Work
Product work that has to actually work.
Most of my work sits between product strategy, digital operations, and the day-to-day reality of keeping streaming video products running. The case studies below are generalized where they need to be. Internal tool names, vendor specifics, and station-private details stay out of public copy.
Case studies and projects
A few things I've worked on
Nexstar first since it's the current work. Earlier roles below in roughly reverse chronological order.
The Nexstar CTV App Index
An interactive inventory of every local Nexstar CTV app I've helped ship across Apple TV, Fire TV, Roku, and Samsung TV. 108 apps, 108 markets, one role across all of them.
Multi-livestream experiences on connected TV
Defined how multiple live channels surface in the app, how the experience handles availability and fallback, and what support teams need to troubleshoot it. Live video looks simple to viewers and is anything but behind the scenes.
TVE authentication and entitlements
MVPD sign-in flows, entitlement logic, channel mapping, and the operational support around them so authenticated viewers can stream the linear feed inside the app. The viewer-facing experience is one piece. The bigger piece is what support and operations teams need to live with it.
Global content moderation pipeline at short-form scale
Owned the content review workflow for a global short-form video platform. Ingest from multiple sources, AI scoring on every clip, score-based routing to country-specific manual review buckets, escalation flows for sensitive content, and Slack reporting for the compliance side. Designed to scale across more than a dozen regions.
A decision tree for short-form video onboarding
Turned ambiguous sales conversations into a reproducible workflow. A choose-your-own-adventure assessment that walked Customer Success through whether a prospective customer's content was usable on the platform, and routed each scenario to the right internal team or escalation.

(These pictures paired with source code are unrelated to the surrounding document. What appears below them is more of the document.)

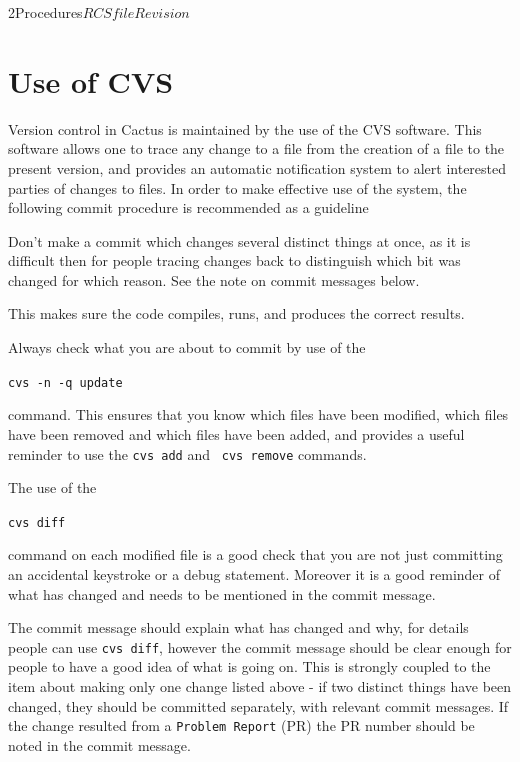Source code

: 
\begin{cactuspart}{2}{Procedures}{$RCSfile$}{$Revision$}
\renewcommand{\thepage}{\Alph{part}\arabic{page}}


\chapter{Use of CVS} 

Version control in Cactus is maintained by the use of the CVS
software.  This software allows one to trace any change to a file from 
the creation of a file to the present version, and provides an
automatic notification system to alert interested parties of changes
to files.  In order to make effective use of the system, the following 
commit procedure is recommended as a guideline

\begin{Lentry}
\item[{\em Only make one change at a time}]
Don't make a commit which changes several distinct things at once, as
it is difficult then for people tracing changes back to distinguish
which bit was changed for which reason.  See the note on commit
messages below.
\item[{\em Run the test suite}]
This makes sure the code compiles, runs, and produces the correct results. 
\item[{\em Know which files you are going to commit}]
Always check what you are about to commit by use of the

{\tt cvs -n -q update} 

command.  This ensures that you know which files have been modified,
which files have been removed and which files have been added, and
provides a useful reminder to use the {\tt \verb.cvs add.} and {\tt
\verb.cvs remove.} commands.
\item[{\em Know what has changed}]
The use of the

{\tt cvs diff} 

command on each modified file is a good check that you are not just
committing an accidental keystroke or a debug statement.  Moreover it
is a good reminder of what has changed and needs to be mentioned in
the commit message.
\item[{\em Provide clear and meaningful and relevant commit messages}]
The commit message should explain what has changed and why, for
details people can use {\tt \verb.cvs diff.}, however the commit
message should be clear enough for people to have a good idea of what
is going on.  This is strongly coupled to the item about making only
one change listed above - if two distinct things have been changed,
they should be committed separately, with relevant commit messages.
If the change resulted from a {\tt Problem Report} (PR) the PR number
should be noted in the commit message.
\end{Lentry}


\end{cactuspart}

Tennis Channel International: multi-region SVOD and FAST
Senior Manager of OTT Product Operations. Helped launch and run a digital-first OTT platform that included a 24/7 linear-programmed streaming channel, an instructional channel, 18+ original series, multi-region SVOD across the UK, Greece, Monaco, DACH, and the Netherlands, plus FAST distribution on Samsung TV+.
T2 on Samsung TV+ and remote live production during COVID
Operations behind the T2 channel launch on Samsung TV+, cloud master-control workflows for live events, multi-cam multi-court live tournaments, and the remote-cameras-only production model that kept tennis on the air during COVID. Real live sports operations behind the scenes.
Journy: launching an AVOD app across every major platform
Helped launch Journy, an AVOD travel and lifestyle app, across Roku, Apple TV, Fire TV, mobile, Xumo, Plex, VEWD, and Samsung TV+. First end-to-end product experience: platform certifications, content workflows, ad operations, the full lifecycle.
The Preditor workflow: operationalizing producer-editors
Designed and documented the operating procedure for Ovation's producer-editors, including naming conventions, project folder structure, and the handoff to the social master drop. Metadata-by-convention so downstream teams always knew what they were looking at.
From tape to file-based delivery, ad services scale
Designed and ran the workflows that processed, QCed, captioned, watermarked, and transcoded ads for domestic and international broadcast and web. Helped lead the file-based delivery transition that ultimately led to our division being acquired by Adstream.
How I work
Clarity work, mostly.
A lot of product work is really clarity work. I spend a lot of time turning ambiguous requests, edge cases, stakeholder feedback, and technical constraints into documentation that teams can actually build from. Workflow diagrams, decision trees, requirements, acceptance criteria, release notes, support playbooks.
I think about both viewers and operators. The viewer-facing app is the visible part. The CMS, the metadata model, the support workflow, and the station feedback loop are the parts that decide whether the whole system actually works.